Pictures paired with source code
<<<<

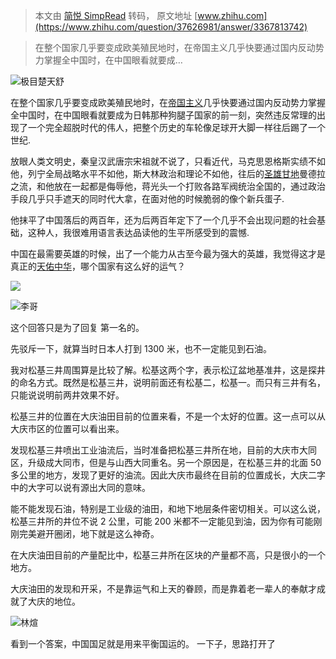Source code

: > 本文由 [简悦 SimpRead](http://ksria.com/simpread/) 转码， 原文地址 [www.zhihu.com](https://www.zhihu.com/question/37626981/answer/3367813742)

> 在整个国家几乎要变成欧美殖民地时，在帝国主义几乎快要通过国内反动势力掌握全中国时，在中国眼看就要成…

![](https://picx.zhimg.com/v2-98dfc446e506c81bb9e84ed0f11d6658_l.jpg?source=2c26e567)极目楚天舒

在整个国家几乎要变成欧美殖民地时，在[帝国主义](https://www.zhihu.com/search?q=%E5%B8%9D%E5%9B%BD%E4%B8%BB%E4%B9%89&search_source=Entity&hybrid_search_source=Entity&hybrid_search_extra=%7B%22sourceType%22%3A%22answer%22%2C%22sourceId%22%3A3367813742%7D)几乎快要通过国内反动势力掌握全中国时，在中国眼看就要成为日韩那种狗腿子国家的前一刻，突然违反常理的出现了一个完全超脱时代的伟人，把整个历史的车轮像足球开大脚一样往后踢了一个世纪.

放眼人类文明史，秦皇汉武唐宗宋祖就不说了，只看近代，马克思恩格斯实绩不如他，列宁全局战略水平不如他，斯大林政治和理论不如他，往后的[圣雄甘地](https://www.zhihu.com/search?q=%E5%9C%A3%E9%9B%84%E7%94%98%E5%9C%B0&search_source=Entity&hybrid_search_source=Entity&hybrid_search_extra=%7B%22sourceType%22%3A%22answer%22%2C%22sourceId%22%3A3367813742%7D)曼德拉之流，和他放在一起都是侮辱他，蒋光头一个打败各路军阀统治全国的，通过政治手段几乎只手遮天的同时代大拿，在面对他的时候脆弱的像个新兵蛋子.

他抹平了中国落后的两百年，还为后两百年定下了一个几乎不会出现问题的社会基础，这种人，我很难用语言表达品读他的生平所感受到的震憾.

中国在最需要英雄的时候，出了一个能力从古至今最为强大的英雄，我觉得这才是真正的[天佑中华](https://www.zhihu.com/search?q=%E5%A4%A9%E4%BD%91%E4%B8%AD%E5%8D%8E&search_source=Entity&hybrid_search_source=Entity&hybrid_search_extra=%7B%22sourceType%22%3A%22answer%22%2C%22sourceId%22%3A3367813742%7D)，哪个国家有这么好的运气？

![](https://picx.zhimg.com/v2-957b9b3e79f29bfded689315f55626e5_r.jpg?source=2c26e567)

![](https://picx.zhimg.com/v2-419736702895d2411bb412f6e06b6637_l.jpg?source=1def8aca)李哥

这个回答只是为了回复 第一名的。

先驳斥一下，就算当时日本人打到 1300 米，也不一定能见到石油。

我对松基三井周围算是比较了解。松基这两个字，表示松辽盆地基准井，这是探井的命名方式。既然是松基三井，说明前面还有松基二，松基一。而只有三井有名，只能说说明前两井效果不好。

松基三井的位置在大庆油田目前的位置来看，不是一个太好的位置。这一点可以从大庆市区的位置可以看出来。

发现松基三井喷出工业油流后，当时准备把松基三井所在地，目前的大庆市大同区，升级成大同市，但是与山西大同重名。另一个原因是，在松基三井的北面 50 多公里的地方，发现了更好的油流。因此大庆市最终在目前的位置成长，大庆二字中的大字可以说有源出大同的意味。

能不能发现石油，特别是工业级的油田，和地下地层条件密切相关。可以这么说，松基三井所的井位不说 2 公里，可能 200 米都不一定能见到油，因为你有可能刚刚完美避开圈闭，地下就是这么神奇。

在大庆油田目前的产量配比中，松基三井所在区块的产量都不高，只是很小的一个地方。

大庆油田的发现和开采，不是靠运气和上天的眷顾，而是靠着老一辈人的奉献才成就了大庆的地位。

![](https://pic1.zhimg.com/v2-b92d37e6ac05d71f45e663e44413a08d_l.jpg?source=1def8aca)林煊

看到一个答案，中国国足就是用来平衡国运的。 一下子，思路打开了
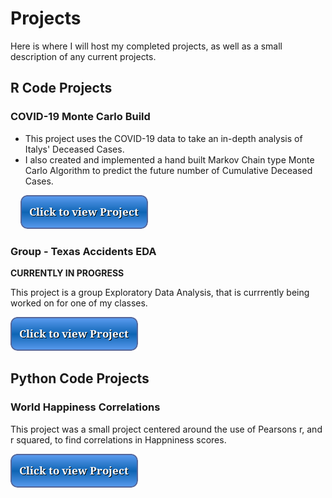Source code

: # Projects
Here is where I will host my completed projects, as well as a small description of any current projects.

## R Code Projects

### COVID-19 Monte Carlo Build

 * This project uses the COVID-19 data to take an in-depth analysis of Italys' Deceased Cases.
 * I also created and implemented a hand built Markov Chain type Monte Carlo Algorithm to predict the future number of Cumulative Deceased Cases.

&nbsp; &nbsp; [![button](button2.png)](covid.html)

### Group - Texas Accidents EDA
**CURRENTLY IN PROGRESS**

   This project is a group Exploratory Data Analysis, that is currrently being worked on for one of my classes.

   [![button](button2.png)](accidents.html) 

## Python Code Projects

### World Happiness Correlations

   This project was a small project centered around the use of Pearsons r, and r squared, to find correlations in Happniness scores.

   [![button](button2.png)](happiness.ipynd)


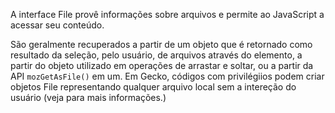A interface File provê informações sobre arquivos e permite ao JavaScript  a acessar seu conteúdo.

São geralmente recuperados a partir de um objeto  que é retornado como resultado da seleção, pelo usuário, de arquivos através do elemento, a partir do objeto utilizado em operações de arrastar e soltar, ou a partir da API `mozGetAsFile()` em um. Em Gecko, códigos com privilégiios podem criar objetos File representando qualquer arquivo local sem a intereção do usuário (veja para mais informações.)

>>>>

● **What you will do**
The data above, line by line: transcribe it exactly and drop the pictures.

● **Output of the exercise**
Source code

: > 本文由 [简悦 SimpRead](http://ksria.com/simpread/) 转码， 原文地址 [www.zhihu.com](https://www.zhihu.com/question/37626981/answer/3367813742)

> 在整个国家几乎要变成欧美殖民地时，在帝国主义几乎快要通过国内反动势力掌握全中国时，在中国眼看就要成…

![](https://picx.zhimg.com/v2-98dfc446e506c81bb9e84ed0f11d6658_l.jpg?source=2c26e567)极目楚天舒

在整个国家几乎要变成欧美殖民地时，在[帝国主义](https://www.zhihu.com/search?q=%E5%B8%9D%E5%9B%BD%E4%B8%BB%E4%B9%89&search_source=Entity&hybrid_search_source=Entity&hybrid_search_extra=%7B%22sourceType%22%3A%22answer%22%2C%22sourceId%22%3A3367813742%7D)几乎快要通过国内反动势力掌握全中国时，在中国眼看就要成为日韩那种狗腿子国家的前一刻，突然违反常理的出现了一个完全超脱时代的伟人，把整个历史的车轮像足球开大脚一样往后踢了一个世纪.

放眼人类文明史，秦皇汉武唐宗宋祖就不说了，只看近代，马克思恩格斯实绩不如他，列宁全局战略水平不如他，斯大林政治和理论不如他，往后的[圣雄甘地](https://www.zhihu.com/search?q=%E5%9C%A3%E9%9B%84%E7%94%98%E5%9C%B0&search_source=Entity&hybrid_search_source=Entity&hybrid_search_extra=%7B%22sourceType%22%3A%22answer%22%2C%22sourceId%22%3A3367813742%7D)曼德拉之流，和他放在一起都是侮辱他，蒋光头一个打败各路军阀统治全国的，通过政治手段几乎只手遮天的同时代大拿，在面对他的时候脆弱的像个新兵蛋子.

他抹平了中国落后的两百年，还为后两百年定下了一个几乎不会出现问题的社会基础，这种人，我很难用语言表达品读他的生平所感受到的震憾.

中国在最需要英雄的时候，出了一个能力从古至今最为强大的英雄，我觉得这才是真正的[天佑中华](https://www.zhihu.com/search?q=%E5%A4%A9%E4%BD%91%E4%B8%AD%E5%8D%8E&search_source=Entity&hybrid_search_source=Entity&hybrid_search_extra=%7B%22sourceType%22%3A%22answer%22%2C%22sourceId%22%3A3367813742%7D)，哪个国家有这么好的运气？

![](https://picx.zhimg.com/v2-957b9b3e79f29bfded689315f55626e5_r.jpg?source=2c26e567)

![](https://picx.zhimg.com/v2-419736702895d2411bb412f6e06b6637_l.jpg?source=1def8aca)李哥

这个回答只是为了回复 第一名的。

先驳斥一下，就算当时日本人打到 1300 米，也不一定能见到石油。

我对松基三井周围算是比较了解。松基这两个字，表示松辽盆地基准井，这是探井的命名方式。既然是松基三井，说明前面还有松基二，松基一。而只有三井有名，只能说说明前两井效果不好。

松基三井的位置在大庆油田目前的位置来看，不是一个太好的位置。这一点可以从大庆市区的位置可以看出来。

发现松基三井喷出工业油流后，当时准备把松基三井所在地，目前的大庆市大同区，升级成大同市，但是与山西大同重名。另一个原因是，在松基三井的北面 50 多公里的地方，发现了更好的油流。因此大庆市最终在目前的位置成长，大庆二字中的大字可以说有源出大同的意味。

能不能发现石油，特别是工业级的油田，和地下地层条件密切相关。可以这么说，松基三井所的井位不说 2 公里，可能 200 米都不一定能见到油，因为你有可能刚刚完美避开圈闭，地下就是这么神奇。

在大庆油田目前的产量配比中，松基三井所在区块的产量都不高，只是很小的一个地方。

大庆油田的发现和开采，不是靠运气和上天的眷顾，而是靠着老一辈人的奉献才成就了大庆的地位。

![](https://pic1.zhimg.com/v2-b92d37e6ac05d71f45e663e44413a08d_l.jpg?source=1def8aca)林煊

看到一个答案，中国国足就是用来平衡国运的。 一下子，思路打开了
Source code

: # Projects
Here is where I will host my completed projects, as well as a small description of any current projects.

## R Code Projects

### COVID-19 Monte Carlo Build

 * This project uses the COVID-19 data to take an in-depth analysis of Italys' Deceased Cases.
 * I also created and implemented a hand built Markov Chain type Monte Carlo Algorithm to predict the future number of Cumulative Deceased Cases.

&nbsp; &nbsp; [![button](button2.png)](covid.html)

### Group - Texas Accidents EDA
**CURRENTLY IN PROGRESS**

   This project is a group Exploratory Data Analysis, that is currrently being worked on for one of my classes.

   [![button](button2.png)](accidents.html) 

## Python Code Projects

### World Happiness Correlations

   This project was a small project centered around the use of Pearsons r, and r squared, to find correlations in Happniness scores.

   [![button](button2.png)](happiness.ipynd)


A interface File provê informações sobre arquivos e permite ao JavaScript  a acessar seu conteúdo.

São geralmente recuperados a partir de um objeto  que é retornado como resultado da seleção, pelo usuário, de arquivos através do elemento, a partir do objeto utilizado em operações de arrastar e soltar, ou a partir da API `mozGetAsFile()` em um. Em Gecko, códigos com privilégiios podem criar objetos File representando qualquer arquivo local sem a intereção do usuário (veja para mais informações.)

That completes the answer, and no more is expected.